━━━ Listed entries ━━━

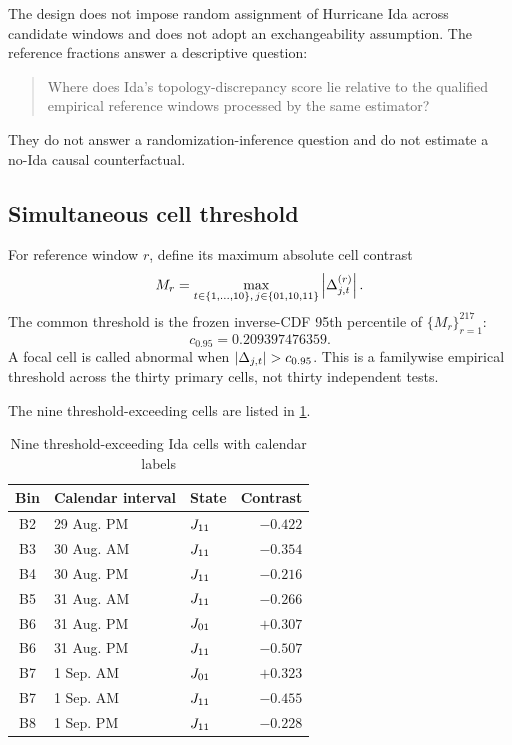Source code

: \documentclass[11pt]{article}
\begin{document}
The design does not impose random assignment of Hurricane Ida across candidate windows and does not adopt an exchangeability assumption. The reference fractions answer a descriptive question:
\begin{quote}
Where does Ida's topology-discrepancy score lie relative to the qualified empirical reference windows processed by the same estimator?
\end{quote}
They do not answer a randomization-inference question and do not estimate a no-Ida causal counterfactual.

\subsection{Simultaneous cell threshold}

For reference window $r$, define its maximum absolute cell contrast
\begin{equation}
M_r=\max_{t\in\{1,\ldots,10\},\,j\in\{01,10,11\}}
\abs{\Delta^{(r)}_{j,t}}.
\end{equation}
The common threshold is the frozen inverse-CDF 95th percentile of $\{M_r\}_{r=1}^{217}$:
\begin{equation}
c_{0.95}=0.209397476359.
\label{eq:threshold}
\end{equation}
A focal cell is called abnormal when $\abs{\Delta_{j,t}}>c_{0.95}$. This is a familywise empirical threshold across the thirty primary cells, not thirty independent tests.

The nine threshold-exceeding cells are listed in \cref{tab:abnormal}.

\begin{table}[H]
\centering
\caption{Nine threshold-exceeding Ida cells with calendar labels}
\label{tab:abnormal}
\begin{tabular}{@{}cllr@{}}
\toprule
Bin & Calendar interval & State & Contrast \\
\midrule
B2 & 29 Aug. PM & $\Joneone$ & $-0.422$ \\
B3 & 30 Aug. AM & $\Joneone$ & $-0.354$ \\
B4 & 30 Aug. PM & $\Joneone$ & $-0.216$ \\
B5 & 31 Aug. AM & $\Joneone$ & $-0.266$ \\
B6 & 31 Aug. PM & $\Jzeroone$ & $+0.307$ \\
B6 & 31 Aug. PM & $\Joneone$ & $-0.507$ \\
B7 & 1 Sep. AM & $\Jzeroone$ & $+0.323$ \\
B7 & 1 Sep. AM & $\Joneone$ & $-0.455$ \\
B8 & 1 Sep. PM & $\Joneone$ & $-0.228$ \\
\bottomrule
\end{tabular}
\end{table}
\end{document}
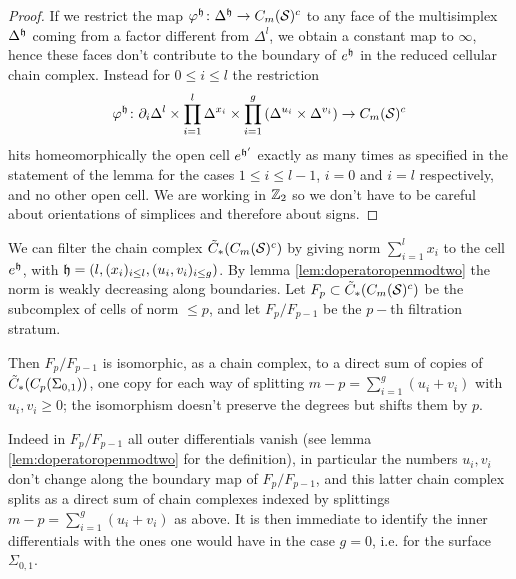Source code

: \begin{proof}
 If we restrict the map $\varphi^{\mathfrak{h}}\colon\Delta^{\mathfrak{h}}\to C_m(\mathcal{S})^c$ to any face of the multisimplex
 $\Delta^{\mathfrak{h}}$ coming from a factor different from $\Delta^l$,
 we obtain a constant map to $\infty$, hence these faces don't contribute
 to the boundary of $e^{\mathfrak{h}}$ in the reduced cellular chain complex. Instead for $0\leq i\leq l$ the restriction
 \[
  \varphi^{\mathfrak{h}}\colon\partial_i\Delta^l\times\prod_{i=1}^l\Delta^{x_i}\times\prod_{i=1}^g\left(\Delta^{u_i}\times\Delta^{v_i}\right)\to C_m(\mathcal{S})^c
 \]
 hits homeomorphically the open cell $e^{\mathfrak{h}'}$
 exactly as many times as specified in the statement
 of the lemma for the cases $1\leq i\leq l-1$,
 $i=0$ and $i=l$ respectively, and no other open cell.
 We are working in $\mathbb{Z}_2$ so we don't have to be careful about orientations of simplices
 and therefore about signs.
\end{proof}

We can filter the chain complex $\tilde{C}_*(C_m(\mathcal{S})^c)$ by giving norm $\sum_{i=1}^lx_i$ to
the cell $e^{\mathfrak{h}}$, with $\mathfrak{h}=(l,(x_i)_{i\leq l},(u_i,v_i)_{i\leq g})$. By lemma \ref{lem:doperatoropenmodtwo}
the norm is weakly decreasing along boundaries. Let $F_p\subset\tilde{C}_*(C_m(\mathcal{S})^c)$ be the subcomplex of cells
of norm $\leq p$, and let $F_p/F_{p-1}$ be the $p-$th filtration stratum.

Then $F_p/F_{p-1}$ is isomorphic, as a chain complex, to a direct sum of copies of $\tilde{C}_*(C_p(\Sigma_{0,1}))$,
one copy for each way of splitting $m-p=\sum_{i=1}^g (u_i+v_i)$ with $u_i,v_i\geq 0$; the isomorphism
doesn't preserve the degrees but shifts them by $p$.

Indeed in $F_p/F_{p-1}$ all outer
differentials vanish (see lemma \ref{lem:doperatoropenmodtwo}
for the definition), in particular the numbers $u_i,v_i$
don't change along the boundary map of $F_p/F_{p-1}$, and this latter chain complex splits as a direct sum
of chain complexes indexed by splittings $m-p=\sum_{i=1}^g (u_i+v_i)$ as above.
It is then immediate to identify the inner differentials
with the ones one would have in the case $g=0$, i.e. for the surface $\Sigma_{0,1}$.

━━━

## About this task
Look through the entries above and list every line containing "tilde".

## Worked solution
We can filter the chain complex $\tilde{C}_*(C_m(\mathcal{S})^c)$ by giving norm $\sum_{i=1}^lx_i$ to
the norm is weakly decreasing along boundaries. Let $F_p\subset\tilde{C}_*(C_m(\mathcal{S})^c)$ be the subcomplex of cells
Then $F_p/F_{p-1}$ is isomorphic, as a chain complex, to a direct sum of copies of $\tilde{C}_*(C_p(\Sigma_{0,1}))$,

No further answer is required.